(Pictures paired with source code)
────────────────────────────────────────

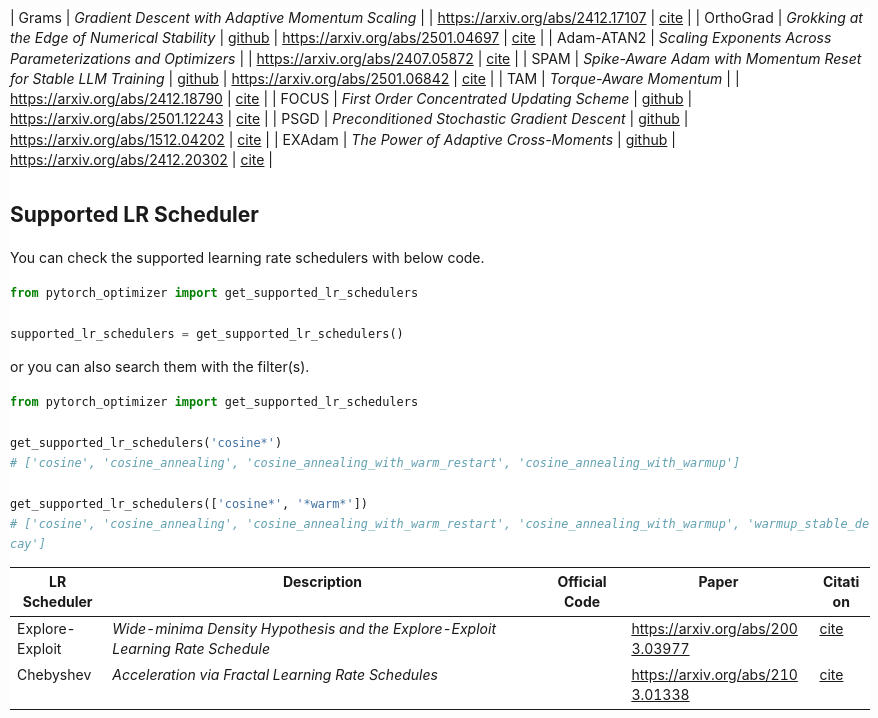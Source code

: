 | Grams         | *Gradient Descent with Adaptive Momentum Scaling*                                                 |                                                                                                                | <https://arxiv.org/abs/2412.17107>                                                          | [cite](https://ui.adsabs.harvard.edu/abs/2024arXiv241217107C/exportcitation)                                                        |
| OrthoGrad     | *Grokking at the Edge of Numerical Stability*                                                     | [github](https://github.com/LucasPrietoAl/grokking-at-the-edge-of-numerical-stability)                         | <https://arxiv.org/abs/2501.04697>                                                          | [cite](https://github.com/LucasPrietoAl/grokking-at-the-edge-of-numerical-stability?tab=readme-ov-file#citation)                    |
| Adam-ATAN2    | *Scaling Exponents Across Parameterizations and Optimizers*                                       |                                                                                                                | <https://arxiv.org/abs/2407.05872>                                                          | [cite](https://ui.adsabs.harvard.edu/abs/2024arXiv240705872E/exportcitation)                                                        |
| SPAM          | *Spike-Aware Adam with Momentum Reset for Stable LLM Training*                                    | [github](https://github.com/TianjinYellow/SPAM-Optimizer)                                                      | <https://arxiv.org/abs/2501.06842>                                                          | [cite](https://ui.adsabs.harvard.edu/abs/2025arXiv250106842H/exportcitation)                                                        |
| TAM           | *Torque-Aware Momentum*                                                                           |                                                                                                                | <https://arxiv.org/abs/2412.18790>                                                          | [cite](https://ui.adsabs.harvard.edu/abs/2024arXiv241218790M/exportcitation)                                                        |
| FOCUS         | *First Order Concentrated Updating Scheme*                                                        | [github](https://github.com/liuyz0/FOCUS)                                                                      | <https://arxiv.org/abs/2501.12243>                                                          | [cite](https://ui.adsabs.harvard.edu/abs/2025arXiv250112243M/exportcitation)                                                        |
| PSGD          | *Preconditioned Stochastic Gradient Descent*                                                      | [github](https://github.com/lixilinx/psgd_torch)                                                               | <https://arxiv.org/abs/1512.04202>                                                          | [cite](https://github.com/lixilinx/psgd_torch?tab=readme-ov-file#resources)                                                         |
| EXAdam        | *The Power of Adaptive Cross-Moments*                                                             | [github](https://github.com/AhmedMostafa16/EXAdam)                                                             | <https://arxiv.org/abs/2412.20302>                                                          | [cite](https://github.com/AhmedMostafa16/EXAdam?tab=readme-ov-file#citation)                                                        |

## Supported LR Scheduler

You can check the supported learning rate schedulers with below code.

```python
from pytorch_optimizer import get_supported_lr_schedulers

supported_lr_schedulers = get_supported_lr_schedulers()
```

or you can also search them with the filter(s).

```python
from pytorch_optimizer import get_supported_lr_schedulers

get_supported_lr_schedulers('cosine*')
# ['cosine', 'cosine_annealing', 'cosine_annealing_with_warm_restart', 'cosine_annealing_with_warmup']

get_supported_lr_schedulers(['cosine*', '*warm*'])
# ['cosine', 'cosine_annealing', 'cosine_annealing_with_warm_restart', 'cosine_annealing_with_warmup', 'warmup_stable_decay']
```

| LR Scheduler    | Description                                                                     | Official Code                                                                                                                       | Paper                              | Citation                                                                                           |
|-----------------|---------------------------------------------------------------------------------|-------------------------------------------------------------------------------------------------------------------------------------|------------------------------------|----------------------------------------------------------------------------------------------------|
| Explore-Exploit | *Wide-minima Density Hypothesis and the Explore-Exploit Learning Rate Schedule* |                                                                                                                                     | <https://arxiv.org/abs/2003.03977> | [cite](https://ui.adsabs.harvard.edu/abs/2020arXiv200303977I/exportcitation)                       |
| Chebyshev       | *Acceleration via Fractal Learning Rate Schedules*                              |                                                                                                                                     | <https://arxiv.org/abs/2103.01338> | [cite](https://ui.adsabs.harvard.edu/abs/2021arXiv210301338A/exportcitation)                       |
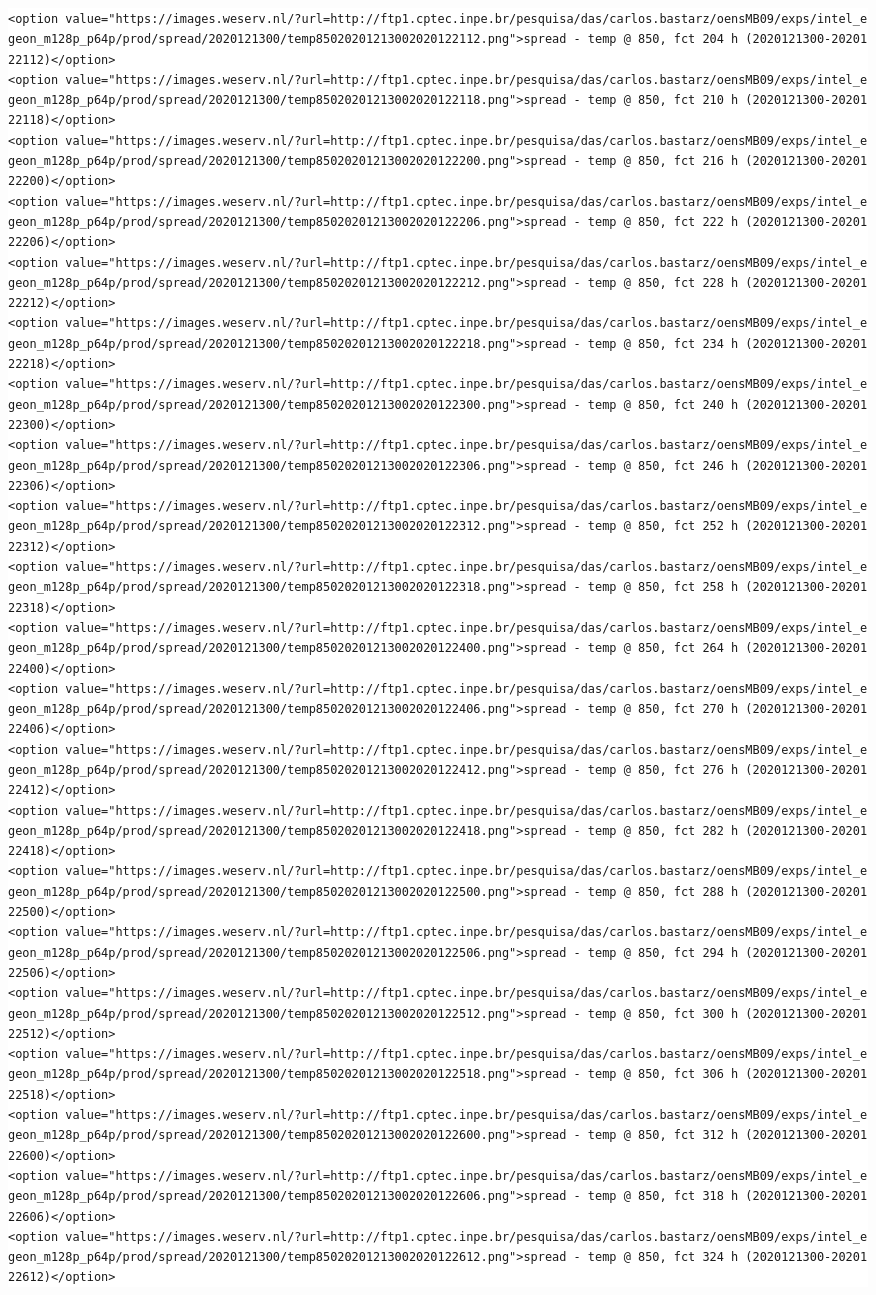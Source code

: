     <option value="https://images.weserv.nl/?url=http://ftp1.cptec.inpe.br/pesquisa/das/carlos.bastarz/oensMB09/exps/intel_egeon_m128p_p64p/prod/spread/2020121300/temp85020201213002020122112.png">spread - temp @ 850, fct 204 h (2020121300-2020122112)</option>
    <option value="https://images.weserv.nl/?url=http://ftp1.cptec.inpe.br/pesquisa/das/carlos.bastarz/oensMB09/exps/intel_egeon_m128p_p64p/prod/spread/2020121300/temp85020201213002020122118.png">spread - temp @ 850, fct 210 h (2020121300-2020122118)</option>
    <option value="https://images.weserv.nl/?url=http://ftp1.cptec.inpe.br/pesquisa/das/carlos.bastarz/oensMB09/exps/intel_egeon_m128p_p64p/prod/spread/2020121300/temp85020201213002020122200.png">spread - temp @ 850, fct 216 h (2020121300-2020122200)</option>
    <option value="https://images.weserv.nl/?url=http://ftp1.cptec.inpe.br/pesquisa/das/carlos.bastarz/oensMB09/exps/intel_egeon_m128p_p64p/prod/spread/2020121300/temp85020201213002020122206.png">spread - temp @ 850, fct 222 h (2020121300-2020122206)</option>
    <option value="https://images.weserv.nl/?url=http://ftp1.cptec.inpe.br/pesquisa/das/carlos.bastarz/oensMB09/exps/intel_egeon_m128p_p64p/prod/spread/2020121300/temp85020201213002020122212.png">spread - temp @ 850, fct 228 h (2020121300-2020122212)</option>
    <option value="https://images.weserv.nl/?url=http://ftp1.cptec.inpe.br/pesquisa/das/carlos.bastarz/oensMB09/exps/intel_egeon_m128p_p64p/prod/spread/2020121300/temp85020201213002020122218.png">spread - temp @ 850, fct 234 h (2020121300-2020122218)</option>
    <option value="https://images.weserv.nl/?url=http://ftp1.cptec.inpe.br/pesquisa/das/carlos.bastarz/oensMB09/exps/intel_egeon_m128p_p64p/prod/spread/2020121300/temp85020201213002020122300.png">spread - temp @ 850, fct 240 h (2020121300-2020122300)</option>
    <option value="https://images.weserv.nl/?url=http://ftp1.cptec.inpe.br/pesquisa/das/carlos.bastarz/oensMB09/exps/intel_egeon_m128p_p64p/prod/spread/2020121300/temp85020201213002020122306.png">spread - temp @ 850, fct 246 h (2020121300-2020122306)</option>
    <option value="https://images.weserv.nl/?url=http://ftp1.cptec.inpe.br/pesquisa/das/carlos.bastarz/oensMB09/exps/intel_egeon_m128p_p64p/prod/spread/2020121300/temp85020201213002020122312.png">spread - temp @ 850, fct 252 h (2020121300-2020122312)</option>
    <option value="https://images.weserv.nl/?url=http://ftp1.cptec.inpe.br/pesquisa/das/carlos.bastarz/oensMB09/exps/intel_egeon_m128p_p64p/prod/spread/2020121300/temp85020201213002020122318.png">spread - temp @ 850, fct 258 h (2020121300-2020122318)</option>
    <option value="https://images.weserv.nl/?url=http://ftp1.cptec.inpe.br/pesquisa/das/carlos.bastarz/oensMB09/exps/intel_egeon_m128p_p64p/prod/spread/2020121300/temp85020201213002020122400.png">spread - temp @ 850, fct 264 h (2020121300-2020122400)</option>
    <option value="https://images.weserv.nl/?url=http://ftp1.cptec.inpe.br/pesquisa/das/carlos.bastarz/oensMB09/exps/intel_egeon_m128p_p64p/prod/spread/2020121300/temp85020201213002020122406.png">spread - temp @ 850, fct 270 h (2020121300-2020122406)</option>
    <option value="https://images.weserv.nl/?url=http://ftp1.cptec.inpe.br/pesquisa/das/carlos.bastarz/oensMB09/exps/intel_egeon_m128p_p64p/prod/spread/2020121300/temp85020201213002020122412.png">spread - temp @ 850, fct 276 h (2020121300-2020122412)</option>
    <option value="https://images.weserv.nl/?url=http://ftp1.cptec.inpe.br/pesquisa/das/carlos.bastarz/oensMB09/exps/intel_egeon_m128p_p64p/prod/spread/2020121300/temp85020201213002020122418.png">spread - temp @ 850, fct 282 h (2020121300-2020122418)</option>
    <option value="https://images.weserv.nl/?url=http://ftp1.cptec.inpe.br/pesquisa/das/carlos.bastarz/oensMB09/exps/intel_egeon_m128p_p64p/prod/spread/2020121300/temp85020201213002020122500.png">spread - temp @ 850, fct 288 h (2020121300-2020122500)</option>
    <option value="https://images.weserv.nl/?url=http://ftp1.cptec.inpe.br/pesquisa/das/carlos.bastarz/oensMB09/exps/intel_egeon_m128p_p64p/prod/spread/2020121300/temp85020201213002020122506.png">spread - temp @ 850, fct 294 h (2020121300-2020122506)</option>
    <option value="https://images.weserv.nl/?url=http://ftp1.cptec.inpe.br/pesquisa/das/carlos.bastarz/oensMB09/exps/intel_egeon_m128p_p64p/prod/spread/2020121300/temp85020201213002020122512.png">spread - temp @ 850, fct 300 h (2020121300-2020122512)</option>
    <option value="https://images.weserv.nl/?url=http://ftp1.cptec.inpe.br/pesquisa/das/carlos.bastarz/oensMB09/exps/intel_egeon_m128p_p64p/prod/spread/2020121300/temp85020201213002020122518.png">spread - temp @ 850, fct 306 h (2020121300-2020122518)</option>
    <option value="https://images.weserv.nl/?url=http://ftp1.cptec.inpe.br/pesquisa/das/carlos.bastarz/oensMB09/exps/intel_egeon_m128p_p64p/prod/spread/2020121300/temp85020201213002020122600.png">spread - temp @ 850, fct 312 h (2020121300-2020122600)</option>
    <option value="https://images.weserv.nl/?url=http://ftp1.cptec.inpe.br/pesquisa/das/carlos.bastarz/oensMB09/exps/intel_egeon_m128p_p64p/prod/spread/2020121300/temp85020201213002020122606.png">spread - temp @ 850, fct 318 h (2020121300-2020122606)</option>
    <option value="https://images.weserv.nl/?url=http://ftp1.cptec.inpe.br/pesquisa/das/carlos.bastarz/oensMB09/exps/intel_egeon_m128p_p64p/prod/spread/2020121300/temp85020201213002020122612.png">spread - temp @ 850, fct 324 h (2020121300-2020122612)</option>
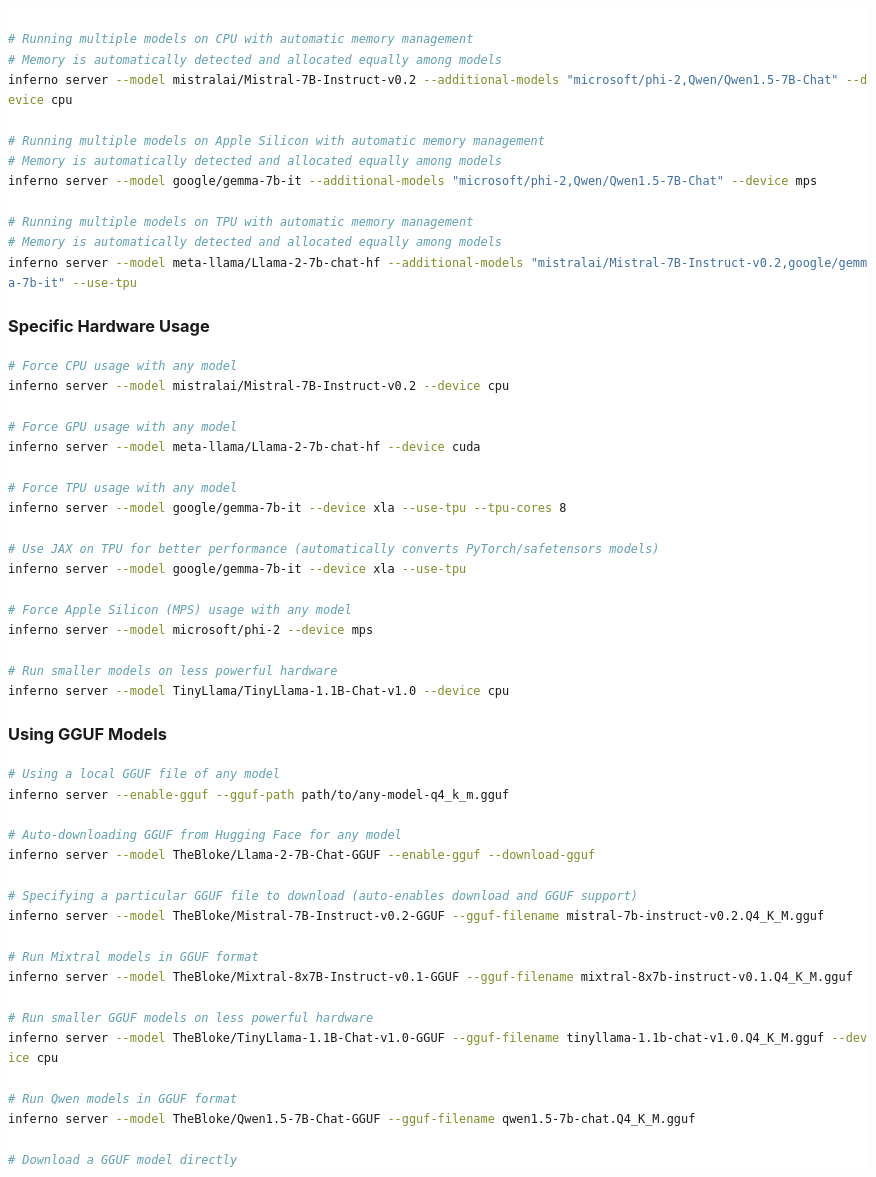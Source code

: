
 ```bash

# Running multiple models on CPU with automatic memory management
# Memory is automatically detected and allocated equally among models
inferno server --model mistralai/Mistral-7B-Instruct-v0.2 --additional-models "microsoft/phi-2,Qwen/Qwen1.5-7B-Chat" --device cpu

# Running multiple models on Apple Silicon with automatic memory management
# Memory is automatically detected and allocated equally among models
inferno server --model google/gemma-7b-it --additional-models "microsoft/phi-2,Qwen/Qwen1.5-7B-Chat" --device mps

# Running multiple models on TPU with automatic memory management
# Memory is automatically detected and allocated equally among models
inferno server --model meta-llama/Llama-2-7b-chat-hf --additional-models "mistralai/Mistral-7B-Instruct-v0.2,google/gemma-7b-it" --use-tpu
```

### Specific Hardware Usage

```bash
# Force CPU usage with any model
inferno server --model mistralai/Mistral-7B-Instruct-v0.2 --device cpu

# Force GPU usage with any model
inferno server --model meta-llama/Llama-2-7b-chat-hf --device cuda

# Force TPU usage with any model
inferno server --model google/gemma-7b-it --device xla --use-tpu --tpu-cores 8

# Use JAX on TPU for better performance (automatically converts PyTorch/safetensors models)
inferno server --model google/gemma-7b-it --device xla --use-tpu

# Force Apple Silicon (MPS) usage with any model
inferno server --model microsoft/phi-2 --device mps

# Run smaller models on less powerful hardware
inferno server --model TinyLlama/TinyLlama-1.1B-Chat-v1.0 --device cpu
```

### Using GGUF Models

```bash
# Using a local GGUF file of any model
inferno server --enable-gguf --gguf-path path/to/any-model-q4_k_m.gguf

# Auto-downloading GGUF from Hugging Face for any model
inferno server --model TheBloke/Llama-2-7B-Chat-GGUF --enable-gguf --download-gguf

# Specifying a particular GGUF file to download (auto-enables download and GGUF support)
inferno server --model TheBloke/Mistral-7B-Instruct-v0.2-GGUF --gguf-filename mistral-7b-instruct-v0.2.Q4_K_M.gguf

# Run Mixtral models in GGUF format
inferno server --model TheBloke/Mixtral-8x7B-Instruct-v0.1-GGUF --gguf-filename mixtral-8x7b-instruct-v0.1.Q4_K_M.gguf

# Run smaller GGUF models on less powerful hardware
inferno server --model TheBloke/TinyLlama-1.1B-Chat-v1.0-GGUF --gguf-filename tinyllama-1.1b-chat-v1.0.Q4_K_M.gguf --device cpu

# Run Qwen models in GGUF format
inferno server --model TheBloke/Qwen1.5-7B-Chat-GGUF --gguf-filename qwen1.5-7b-chat.Q4_K_M.gguf

# Download a GGUF model directly
```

────────────────────────────────────────

TASK PROMPT = Of all the entries above, retype exactly the lines from the line with "216 h (2020121300-2020122200)</option>" to the line with "258 h (2020121300-2020122318)</option>", both included, and no others.

RESPONSE BOX =
    <option value="https://images.weserv.nl/?url=http://ftp1.cptec.inpe.br/pesquisa/das/carlos.bastarz/oensMB09/exps/intel_egeon_m128p_p64p/prod/spread/2020121300/temp85020201213002020122200.png">spread - temp @ 850, fct 216 h (2020121300-2020122200)</option>
    <option value="https://images.weserv.nl/?url=http://ftp1.cptec.inpe.br/pesquisa/das/carlos.bastarz/oensMB09/exps/intel_egeon_m128p_p64p/prod/spread/2020121300/temp85020201213002020122206.png">spread - temp @ 850, fct 222 h (2020121300-2020122206)</option>
    <option value="https://images.weserv.nl/?url=http://ftp1.cptec.inpe.br/pesquisa/das/carlos.bastarz/oensMB09/exps/intel_egeon_m128p_p64p/prod/spread/2020121300/temp85020201213002020122212.png">spread - temp @ 850, fct 228 h (2020121300-2020122212)</option>
    <option value="https://images.weserv.nl/?url=http://ftp1.cptec.inpe.br/pesquisa/das/carlos.bastarz/oensMB09/exps/intel_egeon_m128p_p64p/prod/spread/2020121300/temp85020201213002020122218.png">spread - temp @ 850, fct 234 h (2020121300-2020122218)</option>
    <option value="https://images.weserv.nl/?url=http://ftp1.cptec.inpe.br/pesquisa/das/carlos.bastarz/oensMB09/exps/intel_egeon_m128p_p64p/prod/spread/2020121300/temp85020201213002020122300.png">spread - temp @ 850, fct 240 h (2020121300-2020122300)</option>
    <option value="https://images.weserv.nl/?url=http://ftp1.cptec.inpe.br/pesquisa/das/carlos.bastarz/oensMB09/exps/intel_egeon_m128p_p64p/prod/spread/2020121300/temp85020201213002020122306.png">spread - temp @ 850, fct 246 h (2020121300-2020122306)</option>
    <option value="https://images.weserv.nl/?url=http://ftp1.cptec.inpe.br/pesquisa/das/carlos.bastarz/oensMB09/exps/intel_egeon_m128p_p64p/prod/spread/2020121300/temp85020201213002020122312.png">spread - temp @ 850, fct 252 h (2020121300-2020122312)</option>
    <option value="https://images.weserv.nl/?url=http://ftp1.cptec.inpe.br/pesquisa/das/carlos.bastarz/oensMB09/exps/intel_egeon_m128p_p64p/prod/spread/2020121300/temp85020201213002020122318.png">spread - temp @ 850, fct 258 h (2020121300-2020122318)</option>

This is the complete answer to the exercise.